Lacan’ın psikanalizin etiğiyle ilgili kalem oynattığı dönemde, filozof Emmanuel Levinas da etiğin epistemoloji karşısındaki önceliği konusunda ısrarcıydı. Ben, Levinas’ın etik felsefesini Lacan’ın etik teorisiyle birlikte düşünmenin yararlı olduğunu düşünüyorum. Varlığın bilgisini öncelikli kılmaktansa, etiği insan deneyiminin can evine yerleştirir Levinas. Benzer şekilde, Lacan için de arzuyla ilgili olan etik rütbece bilgiden daha üstündür. Arzunun işleyiş biçimleri konusunda Levinas’tan farklı biçimde akıl yürütse de, her iki filozofun da arzuyu etikle ilişkisi açısından kavramsallaştırması birbirine benzerdir; öyle ki Levinas arzunun Ötekine duyulan arzu olduğu ve ihtiyaçtan farklı olarak arzunun hiçbir zaman tatmin edilemeyeceğini ileri sürer. Üstelik çok daha anlamlı biçimde Levinas, arzunun bizzat arzunun cisimleşmesi olan dil ile kurduğu temel ilişki bünyesinde var olan bölünmüş varlığın tekilliği noktasında nasıl gerçeklik kazandığını gösterir. Açıkçası bu fikir, öznelliğin üretiminin mutlak koşulu olarak arzuyu bireyin dilin simgesel düzenine girişi üzerinden koyutlayan Lacan’ın teorisine yakındır (Lacan 1977: 265).
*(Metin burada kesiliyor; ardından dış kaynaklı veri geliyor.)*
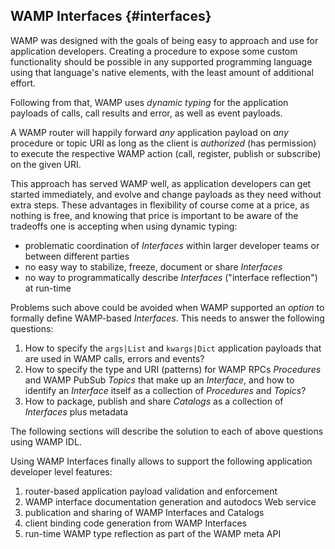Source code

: ## WAMP Interfaces {#interfaces}

WAMP was designed with the goals of being easy to approach and use for application developers. Creating a procedure to expose some custom functionality should be possible in any supported programming language using that language's native elements, with the least amount of additional effort.

Following from that, WAMP uses *dynamic typing* for the application payloads of calls, call results and error, as well as event payloads.

A WAMP router will happily forward *any* application payload on *any* procedure or topic URI as long as the client is _authorized_ (has permission) to execute the respective WAMP action (call, register, publish or subscribe) on the given URI.

This approach has served WAMP well, as application developers can get started immediately, and evolve and change payloads as they need without extra steps.
These advantages in flexibility of course come at a price, as nothing is free, and knowing that price is important to be aware of the tradeoffs one is accepting when using dynamic typing:

* problematic coordination of *Interfaces* within larger developer teams or between different parties
* no easy way to stabilize, freeze, document or share *Interfaces*
* no way to programmatically describe *Interfaces* ("interface reflection") at run-time

Problems such above could be avoided when WAMP supported an _option_ to formally define WAMP-based *Interfaces*. This needs to answer the following questions:

1. How to specify the `args|List` and `kwargs|Dict` application payloads that are used in WAMP calls, errors and events?
2. How to specify the type and URI (patterns) for WAMP RPCs *Procedures* and WAMP PubSub *Topics* that make up an *Interface*, and how to identify an *Interface* itself as a collection of *Procedures* and *Topics*?
3. How to package, publish and share *Catalogs* as a collection of *Interfaces* plus metadata

The following sections will describe the solution to each of above questions using WAMP IDL.

Using WAMP Interfaces finally allows to support the following application developer level features:

1. router-based application payload validation and enforcement
2. WAMP interface documentation generation and autodocs Web service
3. publication and sharing of WAMP Interfaces and Catalogs
4. client binding code generation from WAMP Interfaces
5. run-time WAMP type reflection as part of the WAMP meta API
Kısacası Levinas’a göre etik, sorumluluk arzusuna, yani öznenin “ötekine karşılık verme becerisine” dayanır. Sorumluluk ise ben/öteki ilişkisindeki özdeşlikten (identity) ziyade bir başkalık (alterity) ilişkisi olarak tanımlanmıştır. Etik benlik, diğer insana bir öteki olarak, kendisinden başka biri olarak yaklaşır. Levinas’ın tekillik kavramıyla birleşen başkasından ayrılmış olma fikri, onun etik kavrayışı açısından can alıcıdır. Levinas şunu savunur: Etik ancak “Ben”in ötekilerden ayrıldığı noktaya istinaden ötekinin öteki olmasıyla mümkündür, ki burada “Ben” kendini diğerlerinden farklılaştırabilir ve böylece kendi şahsi tekilliğinde diğerlerinden ayrılabilir (Levinas 1979: 36). Bir başkalık ilişkisinin sürdürülebileceğini ancak bu şekilde tahayyül edebiliriz ki bu sayede öteki benden radikal bir biçimde farklıdır.
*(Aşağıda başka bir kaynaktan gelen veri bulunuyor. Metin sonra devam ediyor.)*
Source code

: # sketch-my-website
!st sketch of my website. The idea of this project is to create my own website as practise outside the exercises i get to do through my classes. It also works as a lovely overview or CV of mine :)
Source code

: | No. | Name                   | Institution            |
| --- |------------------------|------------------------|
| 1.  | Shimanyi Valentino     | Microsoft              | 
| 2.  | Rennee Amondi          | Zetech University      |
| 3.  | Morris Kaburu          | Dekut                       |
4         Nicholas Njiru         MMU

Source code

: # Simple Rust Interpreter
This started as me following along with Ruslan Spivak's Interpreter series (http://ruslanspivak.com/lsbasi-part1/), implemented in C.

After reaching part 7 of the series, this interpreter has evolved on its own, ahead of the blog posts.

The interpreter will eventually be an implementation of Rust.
Keza Lacan her bir varlığın tikelliğinin zorunlu olduğunu da vurgular. Fakat Lacan’da tikellik, “gerçek” (reel) ile ilgili bir şeyi, öznenin konformizminden paçayı kurtaran bir şeyi dışavurur; hâlihazırda bireysel öznenin her zaman bölünmüş bir özne olarak tartışmaya kapalı olan ayırt edici özelliğini.
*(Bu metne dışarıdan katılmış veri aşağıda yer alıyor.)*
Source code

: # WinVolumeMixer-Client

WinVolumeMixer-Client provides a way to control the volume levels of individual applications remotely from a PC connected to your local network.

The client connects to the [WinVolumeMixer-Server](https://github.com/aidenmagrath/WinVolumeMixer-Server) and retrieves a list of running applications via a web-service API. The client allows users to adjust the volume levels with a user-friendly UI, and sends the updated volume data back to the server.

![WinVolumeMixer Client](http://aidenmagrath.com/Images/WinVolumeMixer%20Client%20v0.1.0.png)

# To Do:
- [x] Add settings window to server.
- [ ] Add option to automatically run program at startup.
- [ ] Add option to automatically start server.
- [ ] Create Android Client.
Ben Levinas’ın etik fenomenolojisinin felsefeyi alıp Lacan’ın psikanalitik aşk etiği kavrayışına kadar götürebileceğini düşünüyorum. Ama her şeyi hesaba katarsak, aktarım aşkı sayesinde felsefenin ötesine geçip etik pratiğin nihai noktasına ulaşan şey, klinik psikanaliz pratiğidir. Lacan, psikanalizin ortaya çıkışıyla birlikte, yepyeni türde bir aşkın varlık kazandığını ilan etmişti: Aktarım aşkı olarak gerçek aşk (Lacan 1997: 123).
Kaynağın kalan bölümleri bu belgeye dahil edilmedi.